Austerities are the same as always but I accept them in a different way, once I heard you say that this life is not to be happy, it is to perform austerities, you also said that we have to function on two levels, making friends with devotees and being functional for Iskcon. I am accepting these austerities so that I can serve Iskcon, Srila Prabhupada and your instructions.
HpS - This is not a back system. Some time in the Temple and then some time with your parents. Back and forth.. Others can follow your path.

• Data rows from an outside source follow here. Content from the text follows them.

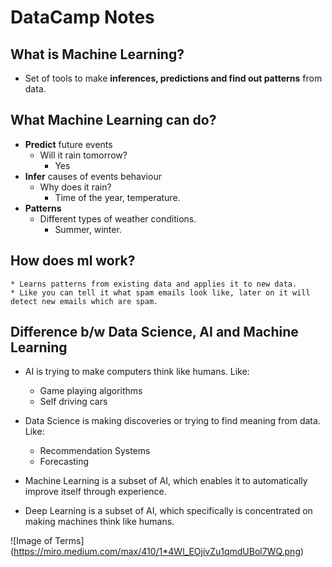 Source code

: # DataCamp Notes
## What is **Machine Learning?**
* Set of tools to make **inferences,  predictions and find out patterns** from data.
## What Machine Learning **can do?**
* **Predict** future events
  * Will it rain tomorrow?
    * Yes
* **Infer** causes of events behaviour
    * Why does it rain?
        * Time of the year, temperature.
* **Patterns**
    * Different types of weather conditions.
        * Summer, winter.
## How does ml work?
    * Learns patterns from existing data and applies it to new data.
    * Like you can tell it what spam emails look like, later on it will detect new emails which are spam.
## Difference b/w Data Science, AI and Machine Learning
* AI is trying to make computers think like humans. Like:
    * Game playing algorithms
    * Self driving cars

* Data Science is making discoveries or trying to find meaning from data. Like:
    * Recommendation Systems
    * Forecasting

* Machine Learning is a subset of AI, which enables it to automatically improve itself through experience. 

* Deep Learning is a subset of AI, which specifically is concentrated on making machines think like humans.

![Image of Terms]
(https://miro.medium.com/max/410/1*4Wl_EOjivZu1qmdUBol7WQ.png) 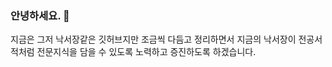 ### 안녕하세요. 👋
지금은 그저 낙서장같은 깃허브지만 조금씩 다듬고 정리하면서 
지금의 낙서장이 전공서적처럼 전문지식을 담을 수 있도록
노력하고 증진하도록 하겠습니다.

<!--
**hichoong/hichoong** is a ✨ _special_ ✨ repository because its `README.md` (this file) appears on your GitHub profile.

Here are some ideas to get you started:

- 🔭 I’m currently working on ...
- 🌱 I’m currently learning ...
- 👯 I’m looking to collaborate on ...
- 🤔 I’m looking for help with ...
- 💬 Ask me about ...
- 📫 How to reach me: ...
- 😄 Pronouns: ...
- ⚡ Fun fact: ...
-->
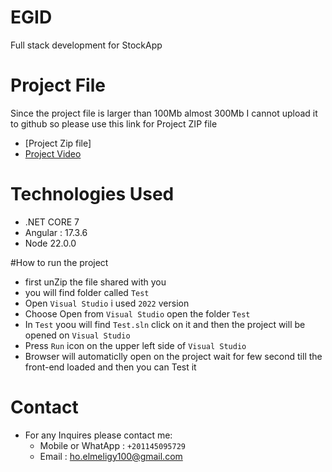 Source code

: # EGID
Full stack development for StockApp

# Project File
Since the project file is larger than 100Mb almost 300Mb I cannot upload it to github so please use this link for Project ZIP file
- [Project Zip file]
- [Project Video](https://drive.google.com/file/d/1ORXuKidzV7uENDeZjEyk4WzE0_qKJLZq/view?usp=sharing)

# Technologies Used
- .NET CORE 7
- Angular : 17.3.6
- Node 22.0.0

#How to run the project
- first unZip the file shared with you
- you will find folder called `Test`
- Open `Visual Studio` i used `2022` version
- Choose Open from `Visual Studio` open the folder `Test`
- In `Test` yoou will find `Test.sln` click on it and then the project will be opened on `Visual Studio`
- Press `Run` icon on the upper left side of `Visual Studio`
- Browser will automaticlly open on the project wait for few second till the front-end loaded and then you can Test it

# Contact
- For any Inquires please contact me:
  -  Mobile or WhatApp : `+201145095729`
  -  Email : ho.elmeligy100@gmail.com 


  
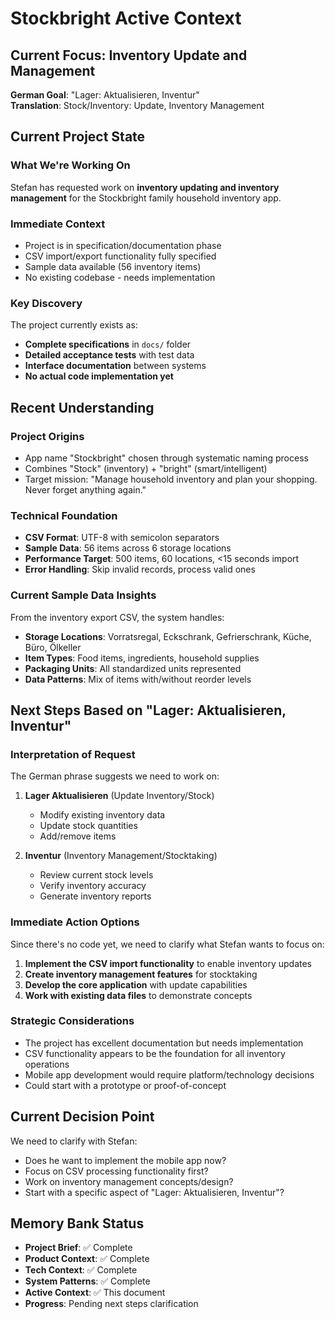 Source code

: # Stockbright Active Context

## Current Focus: Inventory Update and Management

**German Goal**: "Lager: Aktualisieren, Inventur"  
**Translation**: Stock/Inventory: Update, Inventory Management

## Current Project State

### What We're Working On
Stefan has requested work on **inventory updating and inventory management** for the Stockbright family household inventory app.

### Immediate Context
- Project is in specification/documentation phase
- CSV import/export functionality fully specified
- Sample data available (56 inventory items)
- No existing codebase - needs implementation

### Key Discovery
The project currently exists as:
- **Complete specifications** in `docs/` folder
- **Detailed acceptance tests** with test data
- **Interface documentation** between systems
- **No actual code implementation yet**

## Recent Understanding

### Project Origins
- App name "Stockbright" chosen through systematic naming process
- Combines "Stock" (inventory) + "bright" (smart/intelligent)
- Target mission: "Manage household inventory and plan your shopping. Never forget anything again."

### Technical Foundation
- **CSV Format**: UTF-8 with semicolon separators
- **Sample Data**: 56 items across 6 storage locations
- **Performance Target**: 500 items, 60 locations, <15 seconds import
- **Error Handling**: Skip invalid records, process valid ones

### Current Sample Data Insights
From the inventory export CSV, the system handles:
- **Storage Locations**: Vorratsregal, Eckschrank, Gefrierschrank, Küche, Büro, Ölkeller
- **Item Types**: Food items, ingredients, household supplies
- **Packaging Units**: All standardized units represented
- **Data Patterns**: Mix of items with/without reorder levels

## Next Steps Based on "Lager: Aktualisieren, Inventur"

### Interpretation of Request
The German phrase suggests we need to work on:
1. **Lager Aktualisieren** (Update Inventory/Stock)
   - Modify existing inventory data
   - Update stock quantities
   - Add/remove items

2. **Inventur** (Inventory Management/Stocktaking)
   - Review current stock levels
   - Verify inventory accuracy
   - Generate inventory reports

### Immediate Action Options
Since there's no code yet, we need to clarify what Stefan wants to focus on:
1. **Implement the CSV import functionality** to enable inventory updates
2. **Create inventory management features** for stocktaking
3. **Develop the core application** with update capabilities
4. **Work with existing data files** to demonstrate concepts

### Strategic Considerations
- The project has excellent documentation but needs implementation
- CSV functionality appears to be the foundation for all inventory operations
- Mobile app development would require platform/technology decisions
- Could start with a prototype or proof-of-concept

## Current Decision Point
We need to clarify with Stefan:
- Does he want to implement the mobile app now?
- Focus on CSV processing functionality first?
- Work on inventory management concepts/design?
- Start with a specific aspect of "Lager: Aktualisieren, Inventur"?

## Memory Bank Status
- **Project Brief**: ✅ Complete
- **Product Context**: ✅ Complete  
- **Tech Context**: ✅ Complete
- **System Patterns**: ✅ Complete
- **Active Context**: ✅ This document
- **Progress**: Pending next steps clarification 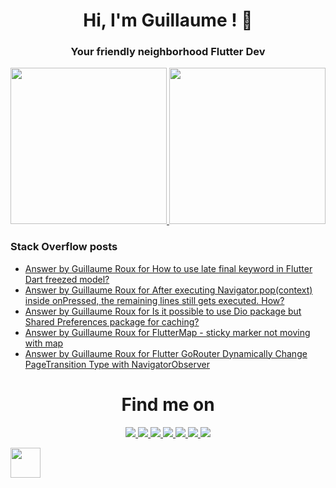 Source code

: <h1 align="center">Hi, I'm Guillaume ! 💙</h1>
<h3 align="center">Your friendly neighborhood Flutter Dev</h3>

<p align="center">
 <a>
  <a href="https://github.com/TesteurManiak?tab=repositories">
   <img height="250em" src="https://api.githubtrends.io/user/svg/TesteurManiak/langs?time_range=one_year&loc_metric=changed&compact=True&theme=dark" />
  </a>
  <a href="https://stackoverflow.com/users/9942346/testeur-maniak">
   <img height="250em" src="https://github-readme-stackoverflow.vercel.app/?userID=9942346&theme=dark" />
  </a>
 </a>
</p>

### Stack Overflow posts

<!-- STACKOVERFLOW:START -->
- [Answer by Guillaume Roux for How to use late final keyword in Flutter Dart freezed model?](https://stackoverflow.com/questions/76502648/how-to-use-late-final-keyword-in-flutter-dart-freezed-model/76504201#76504201)
- [Answer by Guillaume Roux for After executing Navigator.pop&lpar;context&rpar; inside onPressed, the remaining lines still gets executed. How?](https://stackoverflow.com/questions/76489281/after-executing-navigator-popcontext-inside-onpressed-the-remaining-lines-sti/76489906#76489906)
- [Answer by Guillaume Roux for Is it possible to use Dio package but Shared Preferences package for caching?](https://stackoverflow.com/questions/76127993/is-it-possible-to-use-dio-package-but-shared-preferences-package-for-caching/76128961#76128961)
- [Answer by Guillaume Roux for FlutterMap - sticky marker not moving with map](https://stackoverflow.com/questions/76109305/fluttermap-sticky-marker-not-moving-with-map/76120842#76120842)
- [Answer by Guillaume Roux for Flutter GoRouter Dynamically Change PageTransition Type with NavigatorObserver](https://stackoverflow.com/questions/75695991/flutter-gorouter-dynamically-change-pagetransition-type-with-navigatorobserver/75697067#75697067)
<!-- STACKOVERFLOW:END -->

<h1 align="center">Find me on</h1>

<p align="center">
 <a href="https://twitter.com/TesteurManiak">
  <img src="https://img.shields.io/badge/Twitter-1DA1F2?style=for-the-badge&logo=twitter&logoColor=white"/>
 </a>
 <a href="https://www.linkedin.com/in/guillaume2-roux/">
  <img src="https://img.shields.io/badge/linkedin%20-%230077B5.svg?&style=for-the-badge&logo=linkedin&logoColor=white"/>
 </a>
 <a href="https://stackoverflow.com/users/9942346/guillaume-roux">
  <img src="https://img.shields.io/badge/Stack_Overflow-FE7A16?style=for-the-badge&logo=stack-overflow&logoColor=white"/>
 </a>
 <a href="https://medium.com/@rouxguillaume">
  <img src="https://img.shields.io/badge/Medium-12100E?style=for-the-badge&logo=medium&logoColor=white"/>
 </a>
 <a href="https://gitlab.com/G_Roux">
  <img src="https://img.shields.io/badge/gitlab%20-%23181717.svg?&style=for-the-badge&logo=gitlab&logoColor=white"/>
 </a>
 <a href="https://github.com/TesteurManiak">
  <img src="https://img.shields.io/badge/github%20-%23121011.svg?&style=for-the-badge&logo=github&logoColor=white"/>
 </a>
 <a href="https://www.reddit.com/user/TesteurManiak">
  <img src="https://img.shields.io/badge/Reddit-FF4500?style=for-the-badge&logo=reddit&logoColor=white"/>
 </a>
</p>

<p>
 <a href="https://www.buymeacoffee.com/guillaumeroux">
  <img src="https://raw.githubusercontent.com/onimur/.github/master/.resources/support-buy-coffee.png" height="48px"/>
 </a>
</p>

Krsna is reciprocating, He is giving me the sweetest experiences inside the altar. Once Lord Gauranga gave me a look that I will never forget. I am always thinking of Sri Sri Gaura Nitai, I can see their faces in great detail in my mind. They are so merciful to me.
HpS - Yes, it is frightening! What will They do [email protected]!!!
The time I left the temple I stopped preaching ... recently I went back to give class by Zoom, it was very good for me because I felt that happiness again, the happiness of speaking about Krsna and being listened carefully. I plan to prepare another class, any suggestions about the topic?
HpS - What is this material world. What is the soul. What is the super soul. (Your personal dealings with Krsna and S.P. and..)
One last thing to tell, important, a friend who is living in the Zurich temple introduced me to Philip, he also lives there. This friend said that we could get along and created a WhatsApp chat to introduce eachother. Philip and me are making plans so that we can spend our lives together serving Krsna ... even though he and me are on different continents.
HpS - Do what you must do!!! 😎
Romeo and Juliet???
He is a serious and responsible devotee, I think he will take good care of me and the family that we want to have.
Was Kunti happy?
Gandhari, Radha, Darupadi, Juliet, Josephine? 😎 😎 😎
Are you going to be happy??
Were they SUCCESSFUL?? Are you going to be SUCCESSFUL?
Rose of the East
ASA - Thank you! Melons of the Jungle.